** Task requirements **
Please retype the records that appear below, exactly and in full.

Source data
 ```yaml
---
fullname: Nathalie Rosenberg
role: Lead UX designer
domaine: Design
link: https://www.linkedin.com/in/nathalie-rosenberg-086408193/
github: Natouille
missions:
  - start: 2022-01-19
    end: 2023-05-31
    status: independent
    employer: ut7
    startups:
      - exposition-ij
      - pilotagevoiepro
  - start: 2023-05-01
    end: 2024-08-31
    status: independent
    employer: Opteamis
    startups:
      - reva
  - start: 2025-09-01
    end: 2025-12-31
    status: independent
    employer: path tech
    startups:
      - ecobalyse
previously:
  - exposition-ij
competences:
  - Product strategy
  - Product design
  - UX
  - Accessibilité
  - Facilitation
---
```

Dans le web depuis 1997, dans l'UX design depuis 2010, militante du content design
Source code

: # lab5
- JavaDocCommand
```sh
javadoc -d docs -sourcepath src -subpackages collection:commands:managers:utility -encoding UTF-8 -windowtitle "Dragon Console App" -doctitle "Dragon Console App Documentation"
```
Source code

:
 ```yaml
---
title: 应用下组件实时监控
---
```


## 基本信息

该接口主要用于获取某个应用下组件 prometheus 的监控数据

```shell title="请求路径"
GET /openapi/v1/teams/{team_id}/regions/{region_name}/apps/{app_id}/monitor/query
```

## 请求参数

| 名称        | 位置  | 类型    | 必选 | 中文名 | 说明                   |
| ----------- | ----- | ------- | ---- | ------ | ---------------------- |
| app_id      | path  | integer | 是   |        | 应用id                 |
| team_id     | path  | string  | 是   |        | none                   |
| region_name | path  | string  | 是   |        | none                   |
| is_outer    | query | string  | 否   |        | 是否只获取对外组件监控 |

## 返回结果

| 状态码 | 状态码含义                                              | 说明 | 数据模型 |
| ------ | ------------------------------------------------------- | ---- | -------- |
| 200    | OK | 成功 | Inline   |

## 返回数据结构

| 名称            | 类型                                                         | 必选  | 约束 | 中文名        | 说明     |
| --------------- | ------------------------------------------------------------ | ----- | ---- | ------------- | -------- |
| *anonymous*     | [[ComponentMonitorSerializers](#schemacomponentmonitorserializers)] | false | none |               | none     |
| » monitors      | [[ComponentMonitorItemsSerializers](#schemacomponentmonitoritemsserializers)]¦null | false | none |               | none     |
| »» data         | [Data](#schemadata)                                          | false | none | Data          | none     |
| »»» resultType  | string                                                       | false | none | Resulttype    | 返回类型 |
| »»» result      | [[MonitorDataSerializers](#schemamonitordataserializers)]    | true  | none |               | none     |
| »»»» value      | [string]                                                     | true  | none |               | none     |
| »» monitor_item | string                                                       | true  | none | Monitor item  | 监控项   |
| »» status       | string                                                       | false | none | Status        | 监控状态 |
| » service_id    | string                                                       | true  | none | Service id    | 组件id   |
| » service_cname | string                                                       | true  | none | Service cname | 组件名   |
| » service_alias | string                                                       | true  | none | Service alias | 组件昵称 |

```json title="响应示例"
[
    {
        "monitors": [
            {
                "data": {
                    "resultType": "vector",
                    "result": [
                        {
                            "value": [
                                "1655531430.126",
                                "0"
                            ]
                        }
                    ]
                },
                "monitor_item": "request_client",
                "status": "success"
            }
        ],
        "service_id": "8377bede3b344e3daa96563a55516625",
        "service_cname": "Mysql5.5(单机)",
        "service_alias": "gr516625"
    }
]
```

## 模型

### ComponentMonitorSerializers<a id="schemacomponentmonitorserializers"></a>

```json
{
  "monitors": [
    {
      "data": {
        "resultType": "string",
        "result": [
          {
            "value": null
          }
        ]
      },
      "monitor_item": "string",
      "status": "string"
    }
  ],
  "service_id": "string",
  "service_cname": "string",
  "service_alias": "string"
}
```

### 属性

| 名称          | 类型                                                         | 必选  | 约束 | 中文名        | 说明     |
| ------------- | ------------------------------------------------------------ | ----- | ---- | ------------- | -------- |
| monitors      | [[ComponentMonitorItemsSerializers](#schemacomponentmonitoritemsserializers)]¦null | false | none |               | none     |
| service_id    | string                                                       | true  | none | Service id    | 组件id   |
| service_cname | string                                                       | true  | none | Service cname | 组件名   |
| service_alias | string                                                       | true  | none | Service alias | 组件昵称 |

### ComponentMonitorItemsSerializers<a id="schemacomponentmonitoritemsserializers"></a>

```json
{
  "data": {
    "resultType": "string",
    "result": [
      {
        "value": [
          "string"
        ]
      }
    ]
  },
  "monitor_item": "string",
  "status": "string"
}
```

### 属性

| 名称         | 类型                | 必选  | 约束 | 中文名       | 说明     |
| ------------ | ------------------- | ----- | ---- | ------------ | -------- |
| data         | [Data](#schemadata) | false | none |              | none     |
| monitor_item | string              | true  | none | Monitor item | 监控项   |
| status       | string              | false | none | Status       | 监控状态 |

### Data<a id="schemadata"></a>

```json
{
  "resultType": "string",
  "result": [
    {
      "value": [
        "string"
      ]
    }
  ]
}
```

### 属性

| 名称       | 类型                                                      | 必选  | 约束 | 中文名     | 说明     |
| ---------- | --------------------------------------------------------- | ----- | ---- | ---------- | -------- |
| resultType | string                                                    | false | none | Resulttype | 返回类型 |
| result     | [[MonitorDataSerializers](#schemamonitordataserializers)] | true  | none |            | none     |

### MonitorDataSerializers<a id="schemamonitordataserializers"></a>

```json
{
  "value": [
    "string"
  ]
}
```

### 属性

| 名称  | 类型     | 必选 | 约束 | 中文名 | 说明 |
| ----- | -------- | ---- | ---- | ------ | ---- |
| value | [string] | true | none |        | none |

** Answer section **
 ```yaml
---
fullname: Nathalie Rosenberg
role: Lead UX designer
domaine: Design
link: https://www.linkedin.com/in/nathalie-rosenberg-086408193/
github: Natouille
missions:
  - start: 2022-01-19
    end: 2023-05-31
    status: independent
    employer: ut7
    startups:
      - exposition-ij
      - pilotagevoiepro
  - start: 2023-05-01
    end: 2024-08-31
    status: independent
    employer: Opteamis
    startups:
      - reva
  - start: 2025-09-01
    end: 2025-12-31
    status: independent
    employer: path tech
    startups:
      - ecobalyse
previously:
  - exposition-ij
competences:
  - Product strategy
  - Product design
  - UX
  - Accessibilité
  - Facilitation
---
```

Dans le web depuis 1997, dans l'UX design depuis 2010, militante du content design
Source code

: # lab5
- JavaDocCommand
```sh
javadoc -d docs -sourcepath src -subpackages collection:commands:managers:utility -encoding UTF-8 -windowtitle "Dragon Console App" -doctitle "Dragon Console App Documentation"
```
Source code

:
 ```yaml
---
title: 应用下组件实时监控
---
```


## 基本信息

该接口主要用于获取某个应用下组件 prometheus 的监控数据

```shell title="请求路径"
GET /openapi/v1/teams/{team_id}/regions/{region_name}/apps/{app_id}/monitor/query
```

## 请求参数

| 名称        | 位置  | 类型    | 必选 | 中文名 | 说明                   |
| ----------- | ----- | ------- | ---- | ------ | ---------------------- |
| app_id      | path  | integer | 是   |        | 应用id                 |
| team_id     | path  | string  | 是   |        | none                   |
| region_name | path  | string  | 是   |        | none                   |
| is_outer    | query | string  | 否   |        | 是否只获取对外组件监控 |

## 返回结果

| 状态码 | 状态码含义                                              | 说明 | 数据模型 |
| ------ | ------------------------------------------------------- | ---- | -------- |
| 200    | OK | 成功 | Inline   |

## 返回数据结构

| 名称            | 类型                                                         | 必选  | 约束 | 中文名        | 说明     |
| --------------- | ------------------------------------------------------------ | ----- | ---- | ------------- | -------- |
| *anonymous*     | [[ComponentMonitorSerializers](#schemacomponentmonitorserializers)] | false | none |               | none     |
| » monitors      | [[ComponentMonitorItemsSerializers](#schemacomponentmonitoritemsserializers)]¦null | false | none |               | none     |
| »» data         | [Data](#schemadata)                                          | false | none | Data          | none     |
| »»» resultType  | string                                                       | false | none | Resulttype    | 返回类型 |
| »»» result      | [[MonitorDataSerializers](#schemamonitordataserializers)]    | true  | none |               | none     |
| »»»» value      | [string]                                                     | true  | none |               | none     |
| »» monitor_item | string                                                       | true  | none | Monitor item  | 监控项   |
| »» status       | string                                                       | false | none | Status        | 监控状态 |
| » service_id    | string                                                       | true  | none | Service id    | 组件id   |
| » service_cname | string                                                       | true  | none | Service cname | 组件名   |
| » service_alias | string                                                       | true  | none | Service alias | 组件昵称 |

```json title="响应示例"
[
    {
        "monitors": [
            {
                "data": {
                    "resultType": "vector",
                    "result": [
                        {
                            "value": [
                                "1655531430.126",
                                "0"
                            ]
                        }
                    ]
                },
                "monitor_item": "request_client",
                "status": "success"
            }
        ],
        "service_id": "8377bede3b344e3daa96563a55516625",
        "service_cname": "Mysql5.5(单机)",
        "service_alias": "gr516625"
    }
]
```

## 模型

### ComponentMonitorSerializers<a id="schemacomponentmonitorserializers"></a>

```json
{
  "monitors": [
    {
      "data": {
        "resultType": "string",
        "result": [
          {
            "value": null
          }
        ]
      },
      "monitor_item": "string",
      "status": "string"
    }
  ],
  "service_id": "string",
  "service_cname": "string",
  "service_alias": "string"
}
```

### 属性

| 名称          | 类型                                                         | 必选  | 约束 | 中文名        | 说明     |
| ------------- | ------------------------------------------------------------ | ----- | ---- | ------------- | -------- |
| monitors      | [[ComponentMonitorItemsSerializers](#schemacomponentmonitoritemsserializers)]¦null | false | none |               | none     |
| service_id    | string                                                       | true  | none | Service id    | 组件id   |
| service_cname | string                                                       | true  | none | Service cname | 组件名   |
| service_alias | string                                                       | true  | none | Service alias | 组件昵称 |

### ComponentMonitorItemsSerializers<a id="schemacomponentmonitoritemsserializers"></a>

```json
{
  "data": {
    "resultType": "string",
    "result": [
      {
        "value": [
          "string"
        ]
      }
    ]
  },
  "monitor_item": "string",
  "status": "string"
}
```

### 属性

| 名称         | 类型                | 必选  | 约束 | 中文名       | 说明     |
| ------------ | ------------------- | ----- | ---- | ------------ | -------- |
| data         | [Data](#schemadata) | false | none |              | none     |
| monitor_item | string              | true  | none | Monitor item | 监控项   |
| status       | string              | false | none | Status       | 监控状态 |

### Data<a id="schemadata"></a>

```json
{
  "resultType": "string",
  "result": [
    {
      "value": [
        "string"
      ]
    }
  ]
}
```

### 属性

| 名称       | 类型                                                      | 必选  | 约束 | 中文名     | 说明     |
| ---------- | --------------------------------------------------------- | ----- | ---- | ---------- | -------- |
| resultType | string                                                    | false | none | Resulttype | 返回类型 |
| result     | [[MonitorDataSerializers](#schemamonitordataserializers)] | true  | none |            | none     |

### MonitorDataSerializers<a id="schemamonitordataserializers"></a>

```json
{
  "value": [
    "string"
  ]
}
```

### 属性

| 名称  | 类型     | 必选 | 约束 | 中文名 | 说明 |
| ----- | -------- | ---- | ---- | ------ | ---- |
| value | [string] | true | none |        | none |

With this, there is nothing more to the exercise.